(Stored data)
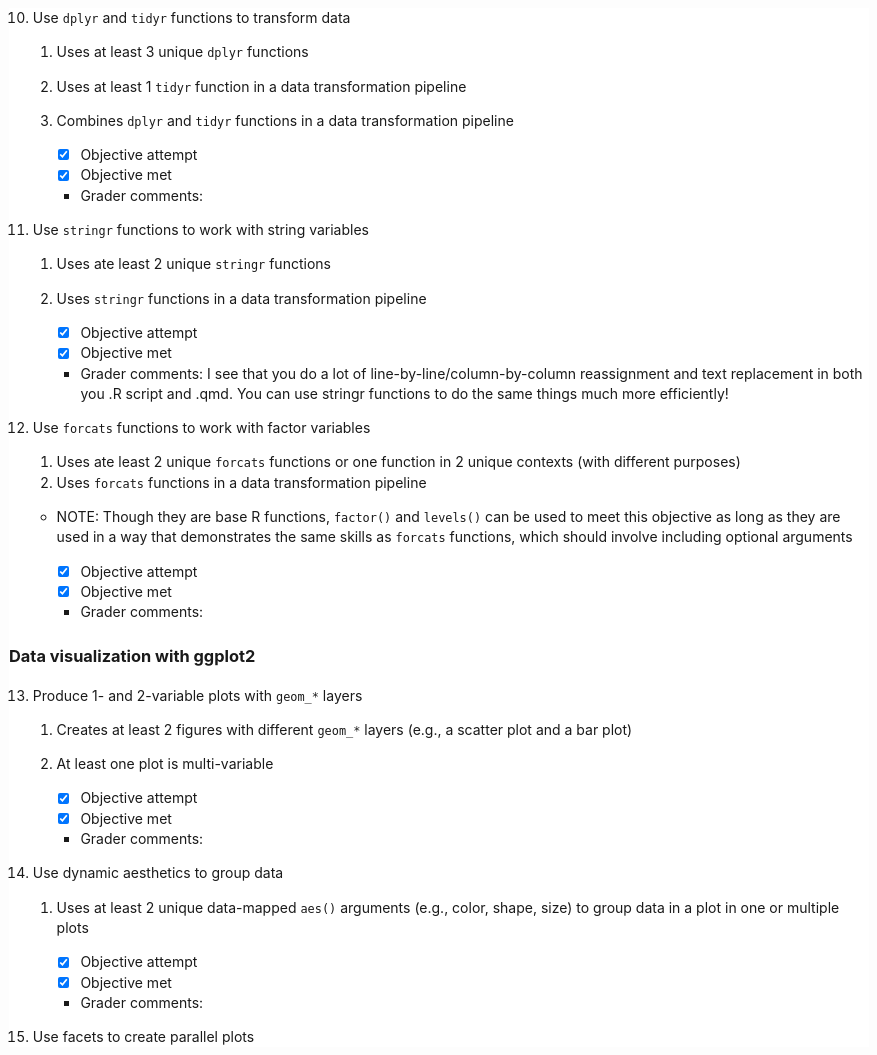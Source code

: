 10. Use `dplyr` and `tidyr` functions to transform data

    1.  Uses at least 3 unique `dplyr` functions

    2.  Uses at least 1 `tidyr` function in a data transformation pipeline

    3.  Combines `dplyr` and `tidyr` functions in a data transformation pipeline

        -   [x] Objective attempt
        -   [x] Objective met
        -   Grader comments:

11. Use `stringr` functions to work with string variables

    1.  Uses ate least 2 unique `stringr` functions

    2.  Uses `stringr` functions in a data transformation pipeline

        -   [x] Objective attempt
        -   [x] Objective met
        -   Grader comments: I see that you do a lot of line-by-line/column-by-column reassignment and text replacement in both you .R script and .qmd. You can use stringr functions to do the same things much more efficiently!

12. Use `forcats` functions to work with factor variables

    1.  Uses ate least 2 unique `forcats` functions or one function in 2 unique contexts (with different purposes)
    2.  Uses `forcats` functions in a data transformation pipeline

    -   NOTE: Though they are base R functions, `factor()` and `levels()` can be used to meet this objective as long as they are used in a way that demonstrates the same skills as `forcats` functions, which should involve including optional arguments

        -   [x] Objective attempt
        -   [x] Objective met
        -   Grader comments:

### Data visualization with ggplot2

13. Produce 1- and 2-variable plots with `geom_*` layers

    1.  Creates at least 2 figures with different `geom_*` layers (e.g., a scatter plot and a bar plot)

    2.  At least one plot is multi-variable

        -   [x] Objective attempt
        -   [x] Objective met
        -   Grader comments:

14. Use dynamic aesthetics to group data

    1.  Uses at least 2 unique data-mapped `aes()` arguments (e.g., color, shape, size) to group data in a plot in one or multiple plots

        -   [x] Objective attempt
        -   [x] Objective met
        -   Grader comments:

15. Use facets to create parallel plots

==

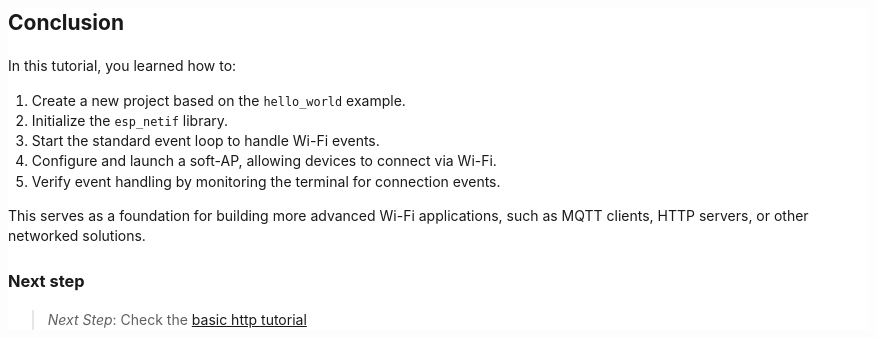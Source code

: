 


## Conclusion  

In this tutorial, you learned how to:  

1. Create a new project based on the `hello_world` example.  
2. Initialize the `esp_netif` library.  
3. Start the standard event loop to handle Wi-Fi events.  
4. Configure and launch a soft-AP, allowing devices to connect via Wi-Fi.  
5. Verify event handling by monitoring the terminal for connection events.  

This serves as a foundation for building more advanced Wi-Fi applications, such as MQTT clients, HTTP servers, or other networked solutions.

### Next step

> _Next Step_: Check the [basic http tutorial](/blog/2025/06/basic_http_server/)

(Your assignment)
Look through the data above and return exactly the lines from the one that contains "This serves as" to the one that contains "[basic http tutorial](/blog/2025/06/basic_http_server/)", inclusive, with nothing else.

(Answer section)
This serves as a foundation for building more advanced Wi-Fi applications, such as MQTT clients, HTTP servers, or other networked solutions.

### Next step

> _Next Step_: Check the [basic http tutorial](/blog/2025/06/basic_http_server/)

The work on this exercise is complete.